Thing is, I know that it's possible to make a generalized service that simply looks for any HTTP redirects and follows them until the end of the chain. For the longest time I've meant to make this, probably as a web tool. But then I started messing with curl's -I option (which prints just the HTTP response header), and realized I could make it much more simply. Eventually I ended up fitting it into 6 lines of bash! So I thought I'd share:
longurl () {
  url="$1"
  while [ "$url" ]; do
    echo "$url"
    line=$(curl -sI "$url" | grep -P '^[Ll]ocation:\s' | head -n 1)
    url=$(echo "$line" | sed -r 's/^[Ll]ocation:\s+(\S.*\S)\s*$/\1/g')
  done
}
Just paste the url after the command "longurl" and it'll follow the redirect chain, printing each url. For example:
$ longurl http://t.co/8VzDpOP0Xz
http://t.co/8VzDpOP0Xz
http://ow.ly/hU93Q
http://www.quora.com/Lincoln-2012-movie/How-historically-accurate-is-Lincoln-the-movie
Note: As an optional feature, you can add the line "echo -n "$url" | xclip -selection clipboard" at the top of the loop to use xclip to automatically paste the final url into your clipboard*. But it only works on Linux systems and xclip isn't a default package, so I left that line out. Oh, and a disclaimer while we're at it: I really should be checking the HTTP response code, yadda yadda yadda, didn't read the relevant RFC's, etc. But this is simple, it should work in most cases, and when it doesn't, you'll know.

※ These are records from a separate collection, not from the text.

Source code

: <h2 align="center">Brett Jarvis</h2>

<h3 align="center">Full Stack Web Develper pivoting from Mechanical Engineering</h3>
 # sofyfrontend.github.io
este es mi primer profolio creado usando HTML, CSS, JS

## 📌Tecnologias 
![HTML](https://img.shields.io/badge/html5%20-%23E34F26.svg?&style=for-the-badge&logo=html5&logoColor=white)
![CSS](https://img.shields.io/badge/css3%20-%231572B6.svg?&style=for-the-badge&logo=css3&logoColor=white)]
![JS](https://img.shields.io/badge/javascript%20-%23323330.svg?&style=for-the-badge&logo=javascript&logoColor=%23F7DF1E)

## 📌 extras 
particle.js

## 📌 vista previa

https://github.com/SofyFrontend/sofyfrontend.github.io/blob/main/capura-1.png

Anyway, if you're the kind of person who usually has a terminal sitting open, this might prove pretty convenient. Just paste the function into your .bashrc file to have the command available in every session. Oh, and make sure you have curl installed. But you should already have that, shouldn't you?

If you need any more convincing, here's an example I just ran into of a nice, long redirect chain that did indeed end up at a spammer site. Glad I checked it first:
$ longurl http://t.co/oZ2IWUfW9m
http://t.co/oZ2IWUfW9m
http://is.gd/5TIIkF/ubeldynl
http://steve.omeuemail.com.br/7voxe1rz0m1hwcrsOmngucq/Qznqh4x-Ninlkk0yiq7kdmlyx-Rje1ieyqgkmbtqxhswaxmcl/5rwc6eyhfxqbp/Sw0yazi5lqmew5fxszvte0/Nvefuwsqe9q3zbjvvlsiswyv0Kmbbqpmgawedcrtkhv/Rdwoy5iwkfxigllbuqzvxfyw-D3qvi1z7f
http://gift-card-rewards.com/?r=y


*Now, I actually have a modified version that uses sed to paste just the domain name into my clipboard because my most common use case is to immediately paste the domain into Web of Trust to see if the link actually goes somewhere nasty. So as an FYI, here's my version of the line:
echo -n "$url" | sed -r 's/^https?:\/\/([^/]+).*\/.*$/\1/g' | xclip -selection clipboard

Update: If you're looking for some interesting links to try it on, I suggest using any of the links in the weekly Ars Technica "Dealmaster" posts. These seem to always go through incredible numbers of redirects via various tracking, advertising, and analytics companies. For example, http://bit.ly/1b5KFTr gets you a total of 14 redirects! It actually fails on the last one because it's a relative URL, but you can just use the one before it. I don't have a problem with these links, since I believe the redirects give credit to Ars and helps support them. Still, it shows how this little tool can shed light on a lot of stuff going on behind your back that you wouldn't have ever noticed otherwise.